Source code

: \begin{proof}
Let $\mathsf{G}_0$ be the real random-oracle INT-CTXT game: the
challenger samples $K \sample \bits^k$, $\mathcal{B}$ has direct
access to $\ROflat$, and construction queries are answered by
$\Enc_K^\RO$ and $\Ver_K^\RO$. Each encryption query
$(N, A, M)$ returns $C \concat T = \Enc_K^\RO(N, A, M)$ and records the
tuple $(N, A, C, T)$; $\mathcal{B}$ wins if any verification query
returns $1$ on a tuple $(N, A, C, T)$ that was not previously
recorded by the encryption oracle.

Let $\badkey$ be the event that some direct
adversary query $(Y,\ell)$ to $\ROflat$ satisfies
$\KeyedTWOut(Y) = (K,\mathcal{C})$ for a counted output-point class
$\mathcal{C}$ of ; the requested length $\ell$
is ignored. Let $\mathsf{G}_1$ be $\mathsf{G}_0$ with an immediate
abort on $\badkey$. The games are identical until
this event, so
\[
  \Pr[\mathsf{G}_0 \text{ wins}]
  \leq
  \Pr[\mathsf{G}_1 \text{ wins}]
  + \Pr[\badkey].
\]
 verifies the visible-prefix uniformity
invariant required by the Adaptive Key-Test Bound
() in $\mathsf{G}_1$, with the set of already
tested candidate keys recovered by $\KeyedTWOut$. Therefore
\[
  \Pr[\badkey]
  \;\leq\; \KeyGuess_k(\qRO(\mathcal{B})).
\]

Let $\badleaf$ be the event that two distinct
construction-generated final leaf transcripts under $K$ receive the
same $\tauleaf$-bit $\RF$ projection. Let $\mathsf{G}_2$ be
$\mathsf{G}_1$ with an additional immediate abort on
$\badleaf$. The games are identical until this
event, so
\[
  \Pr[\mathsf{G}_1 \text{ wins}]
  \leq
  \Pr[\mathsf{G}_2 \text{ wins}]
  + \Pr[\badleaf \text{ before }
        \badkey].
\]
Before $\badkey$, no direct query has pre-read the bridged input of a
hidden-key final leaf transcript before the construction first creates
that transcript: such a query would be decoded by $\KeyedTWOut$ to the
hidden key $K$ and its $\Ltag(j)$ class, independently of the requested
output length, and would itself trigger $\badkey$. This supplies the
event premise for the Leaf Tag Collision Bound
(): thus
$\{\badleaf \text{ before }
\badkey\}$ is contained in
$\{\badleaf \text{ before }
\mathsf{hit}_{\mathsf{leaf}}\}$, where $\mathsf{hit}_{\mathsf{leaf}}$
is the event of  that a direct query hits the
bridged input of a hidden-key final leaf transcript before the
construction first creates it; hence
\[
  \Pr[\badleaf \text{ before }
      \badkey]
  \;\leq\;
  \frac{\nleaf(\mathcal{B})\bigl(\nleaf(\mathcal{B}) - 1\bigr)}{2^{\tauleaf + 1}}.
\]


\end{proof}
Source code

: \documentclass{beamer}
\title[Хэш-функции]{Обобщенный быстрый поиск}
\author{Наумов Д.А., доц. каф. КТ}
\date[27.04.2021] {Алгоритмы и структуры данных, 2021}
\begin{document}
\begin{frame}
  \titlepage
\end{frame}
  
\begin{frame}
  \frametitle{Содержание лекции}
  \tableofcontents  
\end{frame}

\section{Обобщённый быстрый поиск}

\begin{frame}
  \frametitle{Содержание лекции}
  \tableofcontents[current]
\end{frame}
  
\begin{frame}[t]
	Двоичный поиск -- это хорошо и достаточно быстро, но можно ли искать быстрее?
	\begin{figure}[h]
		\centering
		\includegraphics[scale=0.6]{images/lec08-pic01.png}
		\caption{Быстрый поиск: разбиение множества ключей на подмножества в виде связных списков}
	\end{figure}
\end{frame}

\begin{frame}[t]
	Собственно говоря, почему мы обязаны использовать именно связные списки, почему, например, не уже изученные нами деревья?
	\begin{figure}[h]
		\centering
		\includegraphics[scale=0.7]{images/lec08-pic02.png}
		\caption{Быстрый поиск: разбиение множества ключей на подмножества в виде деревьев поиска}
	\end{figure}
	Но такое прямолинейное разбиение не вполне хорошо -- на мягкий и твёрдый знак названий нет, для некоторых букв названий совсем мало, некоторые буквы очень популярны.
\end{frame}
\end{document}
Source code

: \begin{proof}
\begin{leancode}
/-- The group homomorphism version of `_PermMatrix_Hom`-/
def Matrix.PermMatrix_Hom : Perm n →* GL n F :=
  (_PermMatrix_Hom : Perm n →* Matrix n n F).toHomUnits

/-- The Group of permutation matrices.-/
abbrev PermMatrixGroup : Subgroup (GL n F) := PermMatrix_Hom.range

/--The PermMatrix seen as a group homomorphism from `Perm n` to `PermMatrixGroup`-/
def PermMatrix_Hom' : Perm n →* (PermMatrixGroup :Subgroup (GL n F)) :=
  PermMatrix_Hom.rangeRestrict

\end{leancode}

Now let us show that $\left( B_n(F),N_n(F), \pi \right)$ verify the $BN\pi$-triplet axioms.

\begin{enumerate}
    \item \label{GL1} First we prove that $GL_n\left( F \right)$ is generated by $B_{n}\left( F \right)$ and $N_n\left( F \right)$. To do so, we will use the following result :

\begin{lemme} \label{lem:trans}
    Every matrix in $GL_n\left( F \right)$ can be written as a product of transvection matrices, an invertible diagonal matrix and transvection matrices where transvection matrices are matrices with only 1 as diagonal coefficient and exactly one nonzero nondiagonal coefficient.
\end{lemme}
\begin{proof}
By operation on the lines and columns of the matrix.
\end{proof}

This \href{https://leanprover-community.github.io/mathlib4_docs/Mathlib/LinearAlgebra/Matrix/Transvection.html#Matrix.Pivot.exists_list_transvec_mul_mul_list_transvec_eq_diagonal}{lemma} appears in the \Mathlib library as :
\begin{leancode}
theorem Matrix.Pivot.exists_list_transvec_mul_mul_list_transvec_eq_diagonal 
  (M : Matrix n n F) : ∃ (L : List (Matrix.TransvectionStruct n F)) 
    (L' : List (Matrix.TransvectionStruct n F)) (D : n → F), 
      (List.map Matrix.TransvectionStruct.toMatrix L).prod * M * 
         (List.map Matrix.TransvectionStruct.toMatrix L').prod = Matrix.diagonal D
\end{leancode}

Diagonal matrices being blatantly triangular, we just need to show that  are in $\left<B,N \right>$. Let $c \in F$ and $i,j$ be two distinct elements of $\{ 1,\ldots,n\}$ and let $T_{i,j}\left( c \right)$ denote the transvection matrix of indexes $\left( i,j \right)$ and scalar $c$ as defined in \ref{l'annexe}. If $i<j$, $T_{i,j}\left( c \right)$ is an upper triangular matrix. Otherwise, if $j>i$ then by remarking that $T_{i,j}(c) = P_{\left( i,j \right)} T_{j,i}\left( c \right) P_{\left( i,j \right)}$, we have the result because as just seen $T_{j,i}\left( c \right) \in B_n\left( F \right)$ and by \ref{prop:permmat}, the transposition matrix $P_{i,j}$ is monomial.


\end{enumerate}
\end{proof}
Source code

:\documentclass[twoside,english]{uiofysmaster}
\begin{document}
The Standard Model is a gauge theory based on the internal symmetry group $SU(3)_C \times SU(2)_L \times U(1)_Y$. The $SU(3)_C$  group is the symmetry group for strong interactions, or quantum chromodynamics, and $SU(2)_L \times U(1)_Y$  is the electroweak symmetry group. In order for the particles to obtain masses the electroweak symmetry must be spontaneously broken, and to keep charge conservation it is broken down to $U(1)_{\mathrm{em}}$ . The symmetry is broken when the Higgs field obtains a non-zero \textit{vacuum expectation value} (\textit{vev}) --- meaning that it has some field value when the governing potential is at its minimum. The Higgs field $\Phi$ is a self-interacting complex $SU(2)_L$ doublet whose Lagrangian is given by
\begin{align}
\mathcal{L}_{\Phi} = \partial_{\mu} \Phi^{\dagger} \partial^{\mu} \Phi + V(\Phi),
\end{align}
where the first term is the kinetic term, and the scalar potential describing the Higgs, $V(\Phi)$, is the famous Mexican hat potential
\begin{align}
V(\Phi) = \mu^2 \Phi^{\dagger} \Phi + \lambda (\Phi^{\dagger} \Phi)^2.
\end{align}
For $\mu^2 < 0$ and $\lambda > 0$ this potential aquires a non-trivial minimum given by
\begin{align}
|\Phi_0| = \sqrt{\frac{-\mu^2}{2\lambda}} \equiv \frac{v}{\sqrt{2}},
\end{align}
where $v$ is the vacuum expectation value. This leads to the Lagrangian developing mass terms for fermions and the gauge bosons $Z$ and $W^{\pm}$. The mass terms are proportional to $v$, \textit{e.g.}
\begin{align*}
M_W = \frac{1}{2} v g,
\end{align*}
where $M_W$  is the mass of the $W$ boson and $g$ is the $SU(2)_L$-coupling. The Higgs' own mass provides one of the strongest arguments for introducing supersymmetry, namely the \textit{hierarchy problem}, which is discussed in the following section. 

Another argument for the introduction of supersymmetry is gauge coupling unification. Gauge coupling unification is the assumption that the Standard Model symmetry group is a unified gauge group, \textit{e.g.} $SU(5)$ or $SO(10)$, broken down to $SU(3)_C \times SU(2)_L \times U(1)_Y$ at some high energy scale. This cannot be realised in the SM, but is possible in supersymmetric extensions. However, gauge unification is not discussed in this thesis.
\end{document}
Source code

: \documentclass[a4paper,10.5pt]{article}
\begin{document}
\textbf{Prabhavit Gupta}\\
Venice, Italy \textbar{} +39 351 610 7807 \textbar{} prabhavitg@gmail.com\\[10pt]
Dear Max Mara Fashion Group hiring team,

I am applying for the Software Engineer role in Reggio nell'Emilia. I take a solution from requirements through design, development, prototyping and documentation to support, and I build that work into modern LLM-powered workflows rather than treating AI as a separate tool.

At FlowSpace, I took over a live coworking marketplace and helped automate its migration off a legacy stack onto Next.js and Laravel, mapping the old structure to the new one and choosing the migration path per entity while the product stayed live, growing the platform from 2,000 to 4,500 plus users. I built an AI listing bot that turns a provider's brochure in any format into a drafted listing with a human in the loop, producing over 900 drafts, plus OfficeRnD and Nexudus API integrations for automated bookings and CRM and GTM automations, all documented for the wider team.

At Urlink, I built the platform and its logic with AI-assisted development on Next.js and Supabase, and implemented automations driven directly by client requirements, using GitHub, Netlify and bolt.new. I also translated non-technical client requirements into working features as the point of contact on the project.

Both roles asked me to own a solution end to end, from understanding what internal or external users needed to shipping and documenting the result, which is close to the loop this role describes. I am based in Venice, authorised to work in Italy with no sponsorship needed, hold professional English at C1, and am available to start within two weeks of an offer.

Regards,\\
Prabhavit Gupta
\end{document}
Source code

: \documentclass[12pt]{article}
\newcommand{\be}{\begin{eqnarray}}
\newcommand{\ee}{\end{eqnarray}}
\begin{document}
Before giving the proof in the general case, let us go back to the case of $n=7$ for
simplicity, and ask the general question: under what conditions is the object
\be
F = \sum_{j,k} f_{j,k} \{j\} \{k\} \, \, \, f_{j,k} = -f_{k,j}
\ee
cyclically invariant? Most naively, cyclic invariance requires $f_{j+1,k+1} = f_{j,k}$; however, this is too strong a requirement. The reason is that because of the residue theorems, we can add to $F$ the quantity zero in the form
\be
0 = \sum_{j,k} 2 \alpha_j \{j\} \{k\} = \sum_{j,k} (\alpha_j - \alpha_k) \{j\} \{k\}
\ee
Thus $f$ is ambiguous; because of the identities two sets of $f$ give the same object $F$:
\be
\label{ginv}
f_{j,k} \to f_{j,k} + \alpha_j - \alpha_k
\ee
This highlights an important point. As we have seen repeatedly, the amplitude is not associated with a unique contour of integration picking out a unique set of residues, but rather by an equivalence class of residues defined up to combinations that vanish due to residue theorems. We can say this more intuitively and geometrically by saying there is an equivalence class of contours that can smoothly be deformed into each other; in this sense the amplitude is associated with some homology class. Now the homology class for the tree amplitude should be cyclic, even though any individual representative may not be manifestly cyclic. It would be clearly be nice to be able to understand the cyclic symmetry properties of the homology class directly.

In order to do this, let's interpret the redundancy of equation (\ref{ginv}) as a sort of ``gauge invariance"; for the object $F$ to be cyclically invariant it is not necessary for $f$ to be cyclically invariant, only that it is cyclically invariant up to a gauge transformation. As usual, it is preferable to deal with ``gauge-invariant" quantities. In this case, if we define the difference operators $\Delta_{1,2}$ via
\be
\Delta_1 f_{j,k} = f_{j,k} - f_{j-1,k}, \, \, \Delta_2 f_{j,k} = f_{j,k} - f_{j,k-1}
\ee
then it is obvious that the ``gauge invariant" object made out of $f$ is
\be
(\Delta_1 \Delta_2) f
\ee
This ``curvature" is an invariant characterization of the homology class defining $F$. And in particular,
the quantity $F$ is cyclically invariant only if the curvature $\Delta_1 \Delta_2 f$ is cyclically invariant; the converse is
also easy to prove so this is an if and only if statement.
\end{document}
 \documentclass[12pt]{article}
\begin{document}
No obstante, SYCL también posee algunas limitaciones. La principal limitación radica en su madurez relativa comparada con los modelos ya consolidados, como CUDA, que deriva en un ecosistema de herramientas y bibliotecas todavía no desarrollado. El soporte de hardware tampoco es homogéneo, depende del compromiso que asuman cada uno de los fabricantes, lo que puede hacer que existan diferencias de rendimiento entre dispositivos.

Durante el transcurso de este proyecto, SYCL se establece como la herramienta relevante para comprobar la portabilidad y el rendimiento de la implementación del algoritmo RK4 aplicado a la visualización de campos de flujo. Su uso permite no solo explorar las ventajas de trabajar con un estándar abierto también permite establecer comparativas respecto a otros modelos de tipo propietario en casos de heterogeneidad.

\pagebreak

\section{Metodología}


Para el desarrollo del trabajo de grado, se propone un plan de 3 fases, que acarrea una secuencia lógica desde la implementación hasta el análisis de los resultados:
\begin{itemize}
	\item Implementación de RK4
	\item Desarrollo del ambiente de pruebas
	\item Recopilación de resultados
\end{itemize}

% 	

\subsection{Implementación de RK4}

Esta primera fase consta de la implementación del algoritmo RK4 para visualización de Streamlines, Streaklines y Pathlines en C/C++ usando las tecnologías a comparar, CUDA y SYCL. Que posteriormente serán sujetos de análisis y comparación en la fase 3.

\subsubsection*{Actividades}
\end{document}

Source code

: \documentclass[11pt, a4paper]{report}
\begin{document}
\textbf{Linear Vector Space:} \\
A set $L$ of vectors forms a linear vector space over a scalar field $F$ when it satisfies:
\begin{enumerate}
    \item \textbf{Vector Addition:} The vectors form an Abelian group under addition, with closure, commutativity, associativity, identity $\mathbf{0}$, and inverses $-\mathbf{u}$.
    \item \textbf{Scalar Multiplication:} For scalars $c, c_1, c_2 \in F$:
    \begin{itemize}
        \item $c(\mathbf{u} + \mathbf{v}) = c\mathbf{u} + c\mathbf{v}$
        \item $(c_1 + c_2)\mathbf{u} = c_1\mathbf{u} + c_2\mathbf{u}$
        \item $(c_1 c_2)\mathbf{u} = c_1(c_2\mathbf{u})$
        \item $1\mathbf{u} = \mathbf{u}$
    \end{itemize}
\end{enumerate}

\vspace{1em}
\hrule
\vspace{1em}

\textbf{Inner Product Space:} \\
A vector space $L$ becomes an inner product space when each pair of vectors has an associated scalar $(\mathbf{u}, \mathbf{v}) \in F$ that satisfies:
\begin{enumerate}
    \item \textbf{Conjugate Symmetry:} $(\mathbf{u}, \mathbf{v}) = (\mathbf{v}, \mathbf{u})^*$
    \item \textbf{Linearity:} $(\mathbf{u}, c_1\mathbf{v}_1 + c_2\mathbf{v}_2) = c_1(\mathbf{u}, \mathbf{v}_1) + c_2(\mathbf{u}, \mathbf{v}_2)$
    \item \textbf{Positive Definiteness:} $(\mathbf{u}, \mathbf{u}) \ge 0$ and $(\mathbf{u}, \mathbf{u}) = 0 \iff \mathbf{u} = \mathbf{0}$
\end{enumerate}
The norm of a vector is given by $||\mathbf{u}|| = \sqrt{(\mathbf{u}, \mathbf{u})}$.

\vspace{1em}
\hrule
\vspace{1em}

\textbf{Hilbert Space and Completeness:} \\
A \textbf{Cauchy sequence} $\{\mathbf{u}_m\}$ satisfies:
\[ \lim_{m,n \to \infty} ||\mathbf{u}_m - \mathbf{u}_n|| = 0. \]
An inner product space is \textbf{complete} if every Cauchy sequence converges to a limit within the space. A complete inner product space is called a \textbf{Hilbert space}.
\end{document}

• How to complete this task:
Start at the first line of the entries and stop at the line that contains "Each encryption query". Repeat every line in that span exactly, and nothing beyond it.

• Solution:
Source code

: \begin{proof}
Let $\mathsf{G}_0$ be the real random-oracle INT-CTXT game: the
challenger samples $K \sample \bits^k$, $\mathcal{B}$ has direct
access to $\ROflat$, and construction queries are answered by
$\Enc_K^\RO$ and $\Ver_K^\RO$. Each encryption query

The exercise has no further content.